La seconde saison, qui vient de s’achever sur Showtime, prend une direction sensiblement différente : en effet, l’étude menée tambour battant par Masters & Johnson dans sa première phase, se retrouve confrontée ici à de nombreux obstacles : la difficulté de William Masters à trouver un établissement qui accepte d’accueillir son étude, le recrutement de nouveaux cobayes, et surtout la relation complexe qu’entretiennent les deux scientifiques, et qui parasite littéralement leur travail.

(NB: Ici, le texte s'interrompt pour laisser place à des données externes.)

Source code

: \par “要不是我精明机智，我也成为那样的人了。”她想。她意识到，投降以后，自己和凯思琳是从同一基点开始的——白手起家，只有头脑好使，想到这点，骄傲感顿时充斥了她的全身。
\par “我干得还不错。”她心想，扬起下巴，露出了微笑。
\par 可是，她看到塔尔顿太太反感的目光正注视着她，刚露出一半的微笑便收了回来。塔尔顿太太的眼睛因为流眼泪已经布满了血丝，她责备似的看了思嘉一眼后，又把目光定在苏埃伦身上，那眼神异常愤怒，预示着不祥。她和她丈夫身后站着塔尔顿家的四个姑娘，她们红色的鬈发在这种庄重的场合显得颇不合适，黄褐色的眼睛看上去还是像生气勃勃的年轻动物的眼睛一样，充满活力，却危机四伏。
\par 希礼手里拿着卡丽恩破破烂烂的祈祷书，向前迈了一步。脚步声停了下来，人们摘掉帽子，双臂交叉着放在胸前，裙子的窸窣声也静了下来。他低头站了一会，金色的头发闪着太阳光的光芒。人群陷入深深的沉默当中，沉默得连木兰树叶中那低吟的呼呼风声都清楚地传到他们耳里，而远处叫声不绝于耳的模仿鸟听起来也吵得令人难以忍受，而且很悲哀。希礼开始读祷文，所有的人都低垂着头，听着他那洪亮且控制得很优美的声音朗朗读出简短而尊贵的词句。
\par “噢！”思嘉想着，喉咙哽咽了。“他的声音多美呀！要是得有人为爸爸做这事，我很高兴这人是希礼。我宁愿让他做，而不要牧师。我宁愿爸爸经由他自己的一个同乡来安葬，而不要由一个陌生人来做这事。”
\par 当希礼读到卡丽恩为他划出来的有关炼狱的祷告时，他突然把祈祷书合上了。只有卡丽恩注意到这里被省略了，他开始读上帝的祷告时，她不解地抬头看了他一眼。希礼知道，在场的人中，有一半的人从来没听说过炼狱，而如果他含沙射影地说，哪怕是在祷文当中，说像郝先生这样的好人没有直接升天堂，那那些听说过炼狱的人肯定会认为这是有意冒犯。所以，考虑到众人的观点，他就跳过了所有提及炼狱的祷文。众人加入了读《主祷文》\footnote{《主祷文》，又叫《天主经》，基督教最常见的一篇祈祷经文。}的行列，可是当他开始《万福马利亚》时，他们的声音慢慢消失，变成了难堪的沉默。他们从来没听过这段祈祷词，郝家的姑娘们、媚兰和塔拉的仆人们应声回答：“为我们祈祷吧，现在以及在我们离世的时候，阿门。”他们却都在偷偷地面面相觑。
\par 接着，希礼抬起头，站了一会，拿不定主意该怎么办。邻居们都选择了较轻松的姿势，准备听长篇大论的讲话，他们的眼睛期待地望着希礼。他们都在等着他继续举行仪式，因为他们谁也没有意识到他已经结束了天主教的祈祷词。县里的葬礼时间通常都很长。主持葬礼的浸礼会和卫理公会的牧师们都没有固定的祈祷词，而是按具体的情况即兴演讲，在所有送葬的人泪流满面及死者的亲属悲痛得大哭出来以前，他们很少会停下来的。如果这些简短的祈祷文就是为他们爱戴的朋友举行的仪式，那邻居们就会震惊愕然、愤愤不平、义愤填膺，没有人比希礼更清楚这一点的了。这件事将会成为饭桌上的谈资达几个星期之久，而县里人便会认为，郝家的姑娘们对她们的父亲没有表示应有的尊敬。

C’est donc sur cette relation que se recentre la série, évacuant peu ou prou des personnages qui avaient été importants (le doyen Barton Scully, le Dr Haas), remplaçant en cours de route des intrigues secondaires par d’autres (le couple désaccordé de Betty et son milliardaire est ainsi oublié au profit de celui formé par les « handicapés sexuels » que sont Lester et Barb)… Ce faisant, la série perd légèrement en contraste (moins d’humour, moins de drames, moins de personnages et donc de péripéties), et retrouve le terrain quelque peu familier des histoires d’amour et d’infidélité qui font le miel des séries sentimentales.
A mesure que le mystère des personnages s’éclaircit (les rapports de Bill Masters et de son frère ; Virginia Johnson qui passe du statut de secrétaire volontariste et indépendante à celui d’assistante de recherche amoureuse), ceux-ci perdent un peu de leur piquant, même si l’écriture est toujours aussi passionnante tant les auteurs parviennent à donner une vision intime et surprenante de caractères et de situations somme toute classiques (le médecin psychorigide, le trio mari-femme-maîtresse, etc), en explorant en profondeur – plus qu’en les évacuant – les clichés liés à ces situations.

Episode 202

La série gagne en revanche franchement en intensité émotionnelle et surtout, en érotisme : ce ne sont plus des corps éclairés au néon dans une salle scientifique qui nous sont donnés voir, mais des personnages doucement enveloppés par l’éclairage tamisé d’un hôtel ou d’une chambre à coucher. La saison 2 de Masters of Sex parvient ainsi à être visuellement plus excitante que la première, tout en maintenant fermement son point de vue féministe – les hommes et les femmes y sont nus à égalité, dans tous les sens du terme.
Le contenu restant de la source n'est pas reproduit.